American Masters "Willa Cather: The Road is All"

Willa Cather writing Death Comes for the Archbishop, 1925.

A PBS Program Club Pick

She had riveting blue eyes and a deep voice. She smoked cigarettes and talked tough. And she wrote unforgettable fiction. AMERICAN MASTERS "Willa Cather: The Road Is All" tells the story of a woman who invented herself from scratch. As a child Cather was taken from her comfortable home in Virginia into the wild Nebraska frontier - a place so vast and empty she felt "erased." Cather survived and even thrived on the plains, eventually pioneering her way east to New York City where she wrote her great novels: O Pioneers!, The Song of the Lark, My Antonia, Death Comes for the Archbishop and the Pulitzer Prize-winning One of Ours. "Willa Cather: The Road Is All" is a story of the transforming power of art.

The film premieres on PBS Wednesday, September 7, 2005. Check local listings.
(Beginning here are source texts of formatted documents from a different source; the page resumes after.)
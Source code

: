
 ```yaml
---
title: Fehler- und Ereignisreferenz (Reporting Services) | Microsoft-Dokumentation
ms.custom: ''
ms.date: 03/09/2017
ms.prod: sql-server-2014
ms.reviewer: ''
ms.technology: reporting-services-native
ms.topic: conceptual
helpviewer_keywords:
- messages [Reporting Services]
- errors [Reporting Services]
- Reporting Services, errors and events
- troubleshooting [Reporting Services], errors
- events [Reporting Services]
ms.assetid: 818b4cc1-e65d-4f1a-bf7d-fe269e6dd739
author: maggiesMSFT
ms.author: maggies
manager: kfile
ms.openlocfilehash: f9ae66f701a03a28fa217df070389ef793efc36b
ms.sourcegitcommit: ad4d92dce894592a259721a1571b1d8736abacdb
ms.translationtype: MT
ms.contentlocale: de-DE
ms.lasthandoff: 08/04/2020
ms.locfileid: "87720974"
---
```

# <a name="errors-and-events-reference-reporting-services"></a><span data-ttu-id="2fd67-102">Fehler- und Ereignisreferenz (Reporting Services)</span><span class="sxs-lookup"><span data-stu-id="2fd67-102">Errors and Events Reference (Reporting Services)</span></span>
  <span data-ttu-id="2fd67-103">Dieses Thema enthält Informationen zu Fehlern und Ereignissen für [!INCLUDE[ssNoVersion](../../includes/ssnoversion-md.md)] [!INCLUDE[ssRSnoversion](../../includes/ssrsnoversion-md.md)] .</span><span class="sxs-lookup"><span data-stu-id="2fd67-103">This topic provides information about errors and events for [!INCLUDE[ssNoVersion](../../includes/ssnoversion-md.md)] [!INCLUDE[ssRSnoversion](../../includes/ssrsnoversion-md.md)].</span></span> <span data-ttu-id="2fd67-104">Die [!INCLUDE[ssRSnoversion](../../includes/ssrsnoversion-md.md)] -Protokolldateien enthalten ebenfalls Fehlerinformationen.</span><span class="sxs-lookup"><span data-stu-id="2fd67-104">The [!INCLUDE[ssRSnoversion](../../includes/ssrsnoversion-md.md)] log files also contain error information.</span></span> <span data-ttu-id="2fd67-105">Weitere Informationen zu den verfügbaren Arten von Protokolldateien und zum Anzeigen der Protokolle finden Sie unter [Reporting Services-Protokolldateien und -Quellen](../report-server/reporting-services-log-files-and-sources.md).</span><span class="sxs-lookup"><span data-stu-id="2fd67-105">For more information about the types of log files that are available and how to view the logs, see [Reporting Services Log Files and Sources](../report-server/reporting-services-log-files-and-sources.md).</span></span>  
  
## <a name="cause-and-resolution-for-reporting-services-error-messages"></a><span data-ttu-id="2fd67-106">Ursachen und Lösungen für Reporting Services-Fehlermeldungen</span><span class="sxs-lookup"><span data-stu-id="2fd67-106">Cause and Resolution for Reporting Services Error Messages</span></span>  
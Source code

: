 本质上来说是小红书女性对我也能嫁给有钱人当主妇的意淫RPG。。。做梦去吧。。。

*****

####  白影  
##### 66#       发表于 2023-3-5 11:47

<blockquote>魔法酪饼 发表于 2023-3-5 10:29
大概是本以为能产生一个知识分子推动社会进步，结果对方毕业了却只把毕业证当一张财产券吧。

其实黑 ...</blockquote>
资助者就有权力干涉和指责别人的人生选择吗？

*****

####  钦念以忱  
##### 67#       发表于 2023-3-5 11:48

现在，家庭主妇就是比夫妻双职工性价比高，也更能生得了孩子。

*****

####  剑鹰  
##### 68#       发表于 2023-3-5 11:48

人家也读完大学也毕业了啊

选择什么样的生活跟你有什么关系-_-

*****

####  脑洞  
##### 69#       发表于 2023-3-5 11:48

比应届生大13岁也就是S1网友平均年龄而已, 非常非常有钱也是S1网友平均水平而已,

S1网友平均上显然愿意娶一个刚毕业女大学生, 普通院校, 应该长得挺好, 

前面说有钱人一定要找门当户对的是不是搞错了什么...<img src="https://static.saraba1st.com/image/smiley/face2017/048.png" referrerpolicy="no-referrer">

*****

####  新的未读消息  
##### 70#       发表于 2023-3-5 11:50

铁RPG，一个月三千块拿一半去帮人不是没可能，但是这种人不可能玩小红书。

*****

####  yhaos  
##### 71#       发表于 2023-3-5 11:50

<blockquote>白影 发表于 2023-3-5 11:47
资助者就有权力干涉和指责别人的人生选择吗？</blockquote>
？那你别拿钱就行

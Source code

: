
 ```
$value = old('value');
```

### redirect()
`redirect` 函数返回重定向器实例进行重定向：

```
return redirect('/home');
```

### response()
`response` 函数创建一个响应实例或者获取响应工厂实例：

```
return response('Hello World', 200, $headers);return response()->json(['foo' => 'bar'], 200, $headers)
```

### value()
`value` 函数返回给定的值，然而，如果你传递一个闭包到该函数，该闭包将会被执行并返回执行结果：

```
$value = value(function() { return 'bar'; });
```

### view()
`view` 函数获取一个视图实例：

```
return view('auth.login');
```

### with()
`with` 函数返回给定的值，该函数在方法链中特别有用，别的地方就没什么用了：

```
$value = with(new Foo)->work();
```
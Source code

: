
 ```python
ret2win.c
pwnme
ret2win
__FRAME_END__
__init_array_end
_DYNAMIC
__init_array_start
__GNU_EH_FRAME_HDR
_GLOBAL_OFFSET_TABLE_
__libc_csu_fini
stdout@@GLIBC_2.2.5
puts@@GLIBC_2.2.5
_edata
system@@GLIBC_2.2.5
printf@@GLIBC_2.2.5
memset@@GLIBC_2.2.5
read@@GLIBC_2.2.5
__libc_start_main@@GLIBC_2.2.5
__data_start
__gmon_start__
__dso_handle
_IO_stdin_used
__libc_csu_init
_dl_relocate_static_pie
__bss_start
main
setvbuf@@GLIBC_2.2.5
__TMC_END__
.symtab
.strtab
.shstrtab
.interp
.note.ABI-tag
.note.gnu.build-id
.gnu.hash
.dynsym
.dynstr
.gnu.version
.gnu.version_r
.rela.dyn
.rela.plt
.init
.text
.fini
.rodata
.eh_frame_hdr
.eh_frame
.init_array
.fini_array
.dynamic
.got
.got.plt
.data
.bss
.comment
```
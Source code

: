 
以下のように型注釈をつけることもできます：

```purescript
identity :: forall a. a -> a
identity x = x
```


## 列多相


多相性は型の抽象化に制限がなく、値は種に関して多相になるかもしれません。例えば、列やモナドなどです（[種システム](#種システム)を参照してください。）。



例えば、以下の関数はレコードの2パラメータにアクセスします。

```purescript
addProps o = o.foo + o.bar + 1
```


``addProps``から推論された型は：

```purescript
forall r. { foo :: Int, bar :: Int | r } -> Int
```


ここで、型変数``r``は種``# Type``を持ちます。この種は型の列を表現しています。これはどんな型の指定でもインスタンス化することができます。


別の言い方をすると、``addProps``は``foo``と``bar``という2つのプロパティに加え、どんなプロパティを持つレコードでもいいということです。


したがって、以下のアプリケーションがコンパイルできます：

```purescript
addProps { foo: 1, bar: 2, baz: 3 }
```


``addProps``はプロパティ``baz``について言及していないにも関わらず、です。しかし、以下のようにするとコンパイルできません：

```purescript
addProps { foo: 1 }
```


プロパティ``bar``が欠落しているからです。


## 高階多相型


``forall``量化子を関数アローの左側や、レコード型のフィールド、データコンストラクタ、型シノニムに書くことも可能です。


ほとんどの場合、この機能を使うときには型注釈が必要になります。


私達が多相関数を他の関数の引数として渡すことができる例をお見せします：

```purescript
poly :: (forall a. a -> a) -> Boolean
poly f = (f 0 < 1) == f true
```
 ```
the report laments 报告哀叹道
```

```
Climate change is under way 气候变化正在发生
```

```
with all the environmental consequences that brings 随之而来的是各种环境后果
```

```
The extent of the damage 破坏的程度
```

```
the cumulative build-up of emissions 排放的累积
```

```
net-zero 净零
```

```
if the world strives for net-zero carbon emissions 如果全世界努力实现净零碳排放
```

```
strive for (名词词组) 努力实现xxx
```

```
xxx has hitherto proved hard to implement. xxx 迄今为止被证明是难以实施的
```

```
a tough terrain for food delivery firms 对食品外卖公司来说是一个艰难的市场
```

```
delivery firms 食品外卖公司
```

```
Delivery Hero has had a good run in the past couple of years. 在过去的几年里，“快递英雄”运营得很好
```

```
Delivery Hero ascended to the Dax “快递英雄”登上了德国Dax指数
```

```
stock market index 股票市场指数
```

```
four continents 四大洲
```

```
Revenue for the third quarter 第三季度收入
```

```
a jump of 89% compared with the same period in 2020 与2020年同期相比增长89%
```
Actor David Strathairn narrates. Actress Marcia Gay Harden, an Oscar winner for Pollock, is the voice of Cather.

"Willa Cather's life was a wild, fascinating adventure," says Susan Lacy, creator and executive producer of AMERICAN MASTERS, which has won the Emmy Award for Outstanding Primetime Non-Fiction Series for five of the last six years. "She focused completely on her work and goals. She was relentless. Willa didn't want to be just one of the best American women writers - she wanted to be one of the best American writers. And she was."

Using interviews and rare photographs, and bringing scenes from Cather's novels to life in HD cinematography, the AMERICAN MASTERS film describes what it was like to be a woman on the frontier. Says director Joel Geyer, "She tells stories about the courage and vision it takes to survive when the past is no guide to the future. And there's never a better time than now to tell that story."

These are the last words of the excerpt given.